The Global Report on Internal Displacement (GRID)
IDMC's annual flagship report aims to take stock of all situations of displacement and indicate which require most attention and resources across humanitarian and development sectors. By revealing what is known about internal displacement, how it is calculated, and what remains unknown, the GRID is also a way to flag key blind spots and areas where the evidence base needs strengthening.
Our website is the 'one-stop shop' for all interested in internal displacement. The website gives access to the database, the latest data and analysis of displacement at a country level, our regular Internal Displacement Updates and information on our research areas providing reports, briefing papers and other publications.
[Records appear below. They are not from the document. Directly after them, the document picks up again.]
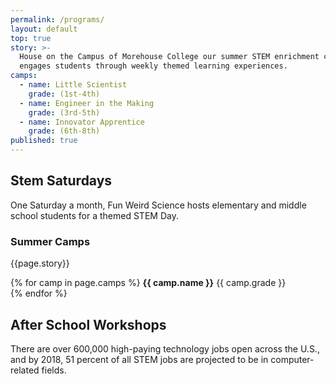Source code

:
 ```yaml
---
permalink: /programs/
layout: default
top: true
story: >-
  House on the Campus of Morehouse College our summer STEM enrichment camp
  engages students through weekly themed learning experiences.
camps:
  - name: Little Scientist
    grade: (1st-4th)
  - name: Engineer in the Making
    grade: (3rd-5th)
  - name: Innovator Apprentice
    grade: (6th-8th)
published: true
---
```


<div class = 'fulls workshops' id = 'parties'>
  <div class = 'flex-in overlay'>
    <div class = 'tripple'>
      <h2><span id = 'stemsaturdays'>Stem Saturdays</span></h2>
      <p class = 'flex-in'>One Saturday a month, Fun Weird Science hosts elementary and middle school students for a themed STEM Day.</p>
    </div>
  </div>
</div>

<div class = 'dull flex-in'>
  <div class = 'child duo'>
    <h3>Summer Camps</h3>
    <p>{{page.story}}</p>
  </div>
  <div class = ' duo left camps'>
  {% for camp in page.camps %}
    <i class = 'icon icon-star mark'></i> <strong>{{ camp.name }}</strong> {{ camp.grade }} <br>
  {% endfor %}
  </div>
</div>
<div class = 'bright flex-in'>
  <div class = 'tripple'>
    <h2>After School Workshops</h2>
    <p></p>
  </div>
  <div class = 'banner'>
    <p>There are over 600,000 high-paying technology jobs open across the U.S., and by 2018, 51 percent of all STEM jobs are projected to be in computer-related fields.</p>
  </div>
</div>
Research and policy influencing
IDMC carries out research and analysis on the drivers, patterns and impacts of internal displacement across different contexts. By doing so, we provide evidence, expertise and tools to influence key global and regional policy processes. New research during the next few years will cover:
- patterns of internal to cross-border displacement
- protracted internal displacement
- urban internal displacement
- displacement in the context of slow-onset disasters and climate change
- structural drivers and socio-economics impacts of internal displacement.
Innovation at IDMC
IDMC has adopted a series of innovative tools and technologies to estimate future displacement risks, monitor displacement is near-real time and fill current gaps in data and monitoring. Some of this innovations include analysis of Big Data, the use of satellite imagery and Artificial Intelligence to recognise and detect new displacements and the use of Natural Language Processing and Machine Learning to bring our global monitoring and management of data to a scale never achieved before.
IDMC is also breaking new ground with the creation of the first-ever Disaster Displacement Risk Model. Through this model IDMC can generate a "displacement risk profile" for individual countries, country groupings or for the entire world. For some natural hazards such as storms and floods, the risk model could also be used to generate and transmit early warnings to the media and disaster management authorities.
In today's world many internally displaced people remain invisible: technology can help ensure that 'no one is left behind".
What is internal displacement?
Internal displacement is a situation in which “persons or groups of persons […]have been forced or obliged to flee or to leave their homes or places of habitual residence, in particular as a result of or in order to avoid the effects of armed conflict, situations of generalised violence, violations of human rights or natural or human-made disasters, and who have not crossed an internationally recognised state border” (Guiding Principles on Internal Displacement, United Nations, 1998, E/CN.4/1998/53/Add.2).
What is the difference between an internally displaced person and a refugee?
The main difference between IDPs and refugees is that internally displaced people remain within the borders of their own country. Refugees have crossed an international border in search of refuge, and this gives them legal refugee status which entitles them to certain rights and international protection. However an IDP is not a legal status because IDPs are still under the jurisdiction of their own government and may not claim any rights additional to those shared by their fellow citizens.
However, IDPs are often in need of special protection, not least because the government responsible for protecting them is sometimes unwilling or unable to do so, or may itself be the cause of displacement.
Despite the differences in legal status and of entitlement to aid from the international humanitarian community, the causes of displacement and the experience of being displaced are often similar for both IDPs and refugees. Much like refugees, IDPs often feel like strangers in their place of refuge.